Hawk poured himself some more champagne. 'So how come the mob. ' Hawk said.

'Or some of it,' I said.

'And the FBI. '

'Or some of it.'

'Both want to cover up the twenty-eight-year-old murder of some hippie broad from San Diego?' Hawk said.

'Nicely restated,' I said.

'Thank you-you talk with the husband yet?'

'Daryl's father?'

'Uh-huh.'

'San Diego seemed like a long way to go,' I said.

'We got no place else to go.'

'Excellent point,' I said.

26

Susan sat on the bed watching me pack. Pearl loped around my apartment, alert for something to chew.
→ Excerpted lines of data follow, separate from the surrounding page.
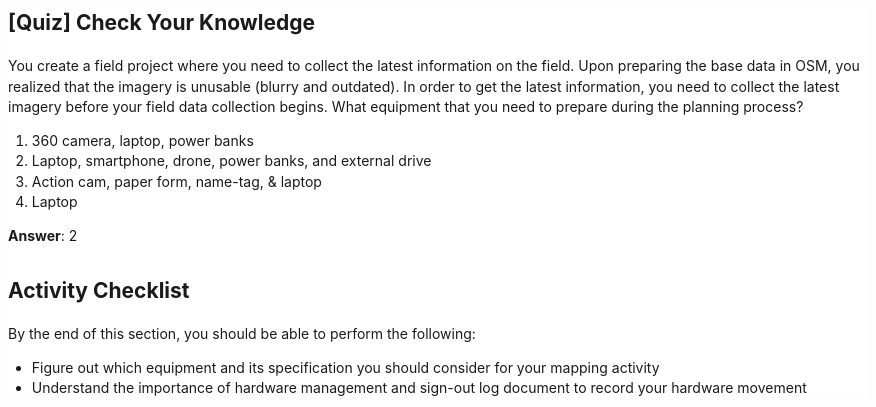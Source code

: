 
## [Quiz] Check Your Knowledge

You create a field project where you need to collect the latest information on the field. Upon preparing the base data in OSM, you realized that the imagery is unusable (blurry and outdated). In order to get the latest information, you need to collect the latest imagery before your field data collection begins. What equipment that you need to prepare during the planning process?

1. 360 camera, laptop, power banks
2. Laptop, smartphone, drone, power banks, and external drive
3. Action cam, paper form, name-tag, & laptop
4. Laptop

**Answer**: 2

## Activity Checklist

By the end of this section, you should be able to perform the following:
* Figure out which equipment and its specification you should consider for your mapping activity
* Understand the importance of hardware management and sign-out log document to record your hardware movement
'What are you going to do about a gun?' Susan said. 'It's not a good time to be checking one through.'

'Hawk has an arrangement,' I said.

'I shudder to think,' Susan said.

'If you came, we could stay at La Valencia in La Jolla and eat in their upstairs restaurant with a view of the cove.'

'Would there be any sex involved?' Susan said.

'Only with me,' I said.

'Oh,' Susan said.

We were quiet for a moment. Pearl padded silently into the bedroom and circled my bed and padded silently out. We both watched her.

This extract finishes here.